FOX NEWS REPORTED:
BEIRUT – Russia threatened Sunday to
veto a U.N. resolution demanding immediate access to areas of Aleppo besieged
by the Syrian government, while a shaky deal to evacuate thousands of trapped
civilians was thrown into doubt again after militants burned buses involved in
the rescue operation.
The Aleppo evacuations were to have been
part of a wider deal that would simultaneously allow more than 2,000 sick and
wounded people to leave two pro-government villages that have been besieged by
Syrian rebels. Most villagers are Shiite Muslims, while most rebels are Sunni
Muslims.
Six buses that were among those poised to
enter the villages of Foua and Kfarya on Sunday were set on fire by
unidentified militants, presumably to scuttle any deal.
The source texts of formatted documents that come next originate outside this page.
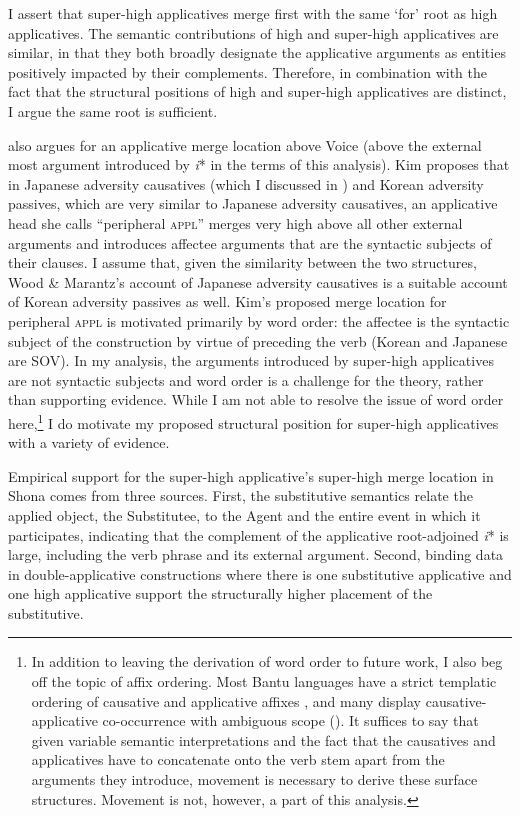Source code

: \documentclass[output=paper,modfonts,nonflat,colorlinks,citecolor=brown]{langsci/langscibook}
\begin{document}
I assert that super-high applicatives merge first with the same ‘for’ root as high applicatives. The semantic contributions of high and super-high applicatives are similar, in that they both broadly designate the applicative arguments as entities positively impacted by their complements. Therefore, in combination with the fact that the structural positions of high and super-high applicatives are distinct, I argue the same root is sufficient.

\citet{Kim2011thesis,Kim2012heads} also argues for an applicative merge location above Voice (above the external most argument introduced by \textit{i}* in the terms of this analysis). Kim proposes that in Japanese adversity causatives (which I discussed in ) and Korean adversity passives, which are very similar to Japanese adversity causatives, an applicative head she calls “peripheral \textsc{appl}” merges very high above all other external arguments and introduces affectee arguments that are the syntactic subjects of their clauses. I assume that, given the similarity between the two structures, Wood \& Marantz’s account of Japanese adversity causatives is a suitable account of Korean adversity passives as well. Kim’s proposed merge location for peripheral \textsc{appl} is motivated primarily by word order: the affectee is the syntactic subject of the construction by virtue of preceding the verb (Korean and Japanese are SOV). In my analysis, the arguments introduced by super-high applicatives are not syntactic subjects and word order is a challenge for the theory, rather than supporting evidence. While I am not able to resolve the issue of word order here,\footnote{In addition to leaving the derivation of word order to future work, I also beg off the topic of affix ordering. Most Bantu languages have a strict templatic ordering of causative and applicative affixes \citep{Good2005}, and many display causative-applicative co-occurrence with ambiguous scope (\citealt{Baker1985,Hyman2002}). It suffices to say that given variable semantic interpretations and the fact that the causatives and applicatives have to concatenate onto the verb stem apart from the arguments they introduce, movement is necessary to derive these surface structures. Movement is not, however, a part of this analysis.}  I do motivate my proposed structural position for super-high applicatives with a variety of evidence.



Empirical support for the super-high applicative’s super-high merge location in Shona comes from three sources. First, the substitutive semantics relate the applied object, the Substitutee, to the Agent and the entire event in which it participates, indicating that the complement of the applicative root-adjoined \textit{i}* is large, including the verb phrase and its external argument.  Second, binding data in double-applicative constructions where there is one substitutive applicative and one high applicative support the structurally higher placement of the substitutive.
\end{document}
A video posted online showed armed men near
the burning buses as celebratory gunshots rang out. "The buses that came
to evacuate the apostates have been burned," the narrator of the video
said. He warned that no "Shiite pigs" would be allowed to leave the
towns.
The video could not be verified
independently, but was in line with AP reporting from the area.
Earlier Sunday, pro-Syrian government TV
stations showed dozens of buses on stand-by at a crossing near east Aleppo,
reportedly poised to resume evacuations from the opposition's last foothold in
the city.
The evacuations had been suspended two days
earlier amid mutual recriminations after several thousand people had been
ferried out of the war zone. Thousands more desperate civilians are believed
trapped in the city.
About 2,700 children were evacuated in the
first rescue mission earlier this week, but hundreds more "are now waiting
in freezing temperatures, close to the front lines," said Shusan Mebrahtu
of the U.N. agency for children, UNICEF. "We are deeply worried."
Wissam Zarqa, an English teacher and Aleppo
resident, said he went to an evacuation point in east Aleppo on Sunday
afternoon and found buses with evacuees on board, but that the vehicles did not
move. The opposition's Britain-based Syrian Observatory for Human Rights also
said the buses hadn't left the city.
Several buses with Aleppo evacuees were
stuck for hours in a buffer zone between the front lines in the city, according
to aid officials familiar with the negotiations between the two sides.
Rami Zien, who was on board one of the
buses, said passengers had been stuck in the buffer zone since 1:30 p.m.
"Government forces are just ahead of me," he wrote in a text message.
"If anything goes wrong, I will be the first to die."
On Friday, a bus convoy carrying evacuees
was stuck in government territory in Aleppo and was turned back after being
searched.
The continued suspension of evacuations is
throwing into disarray an Aleppo deal that had been brokered last week by Syria
ally Russia and opposition supporter Turkey.
The deal marked a turning point in the
country's civil war. With the opposition leaving Aleppo, Syrian President
Bashar Assad has effectively reasserted his control over Syria's five largest
cities and its Mediterranean coast nearly six years after a national movement
to unseat him took hold.
At the United Nations, the Security Council
held closed-door consultations Sunday on a French-drafted resolution that
demands safe evacuations, immediate and unconditional U.N. access to deliver
humanitarian aid and protection of medical facilities and personnel.
France's U.N. ambassador, Francois Delattre,
said the goal of the resolution is to avoid "mass atrocities" by
Syrian forces, and especially militias, in eastern Aleppo, which is now
defenseless following the defeat of rebel forces.
Delattre said that "our goal is to
avoid another or a new Srebrenica," a reference to the massacre of nearly
8,000 Bosnian Muslims who sought protection in the U.N. safe haven of
Srebrenica in 1995 during the Bosnian war.
Russia's U.N. ambassador, Vitaly Churkin,
said he would veto the resolution unless it was changed, arguing that allowing
monitors to wander in the ruins of eastern Aleppo without proper preparation
"has disaster written all over it."
Russia proposed a rival resolution that
would require Syrian government approval before the United Nations could deploy
any monitors to eastern Aleppo to check on civilians.
Delattre said France would seek an emergency
special session of the U.N. General Assembly if Russia vetoes the French draft.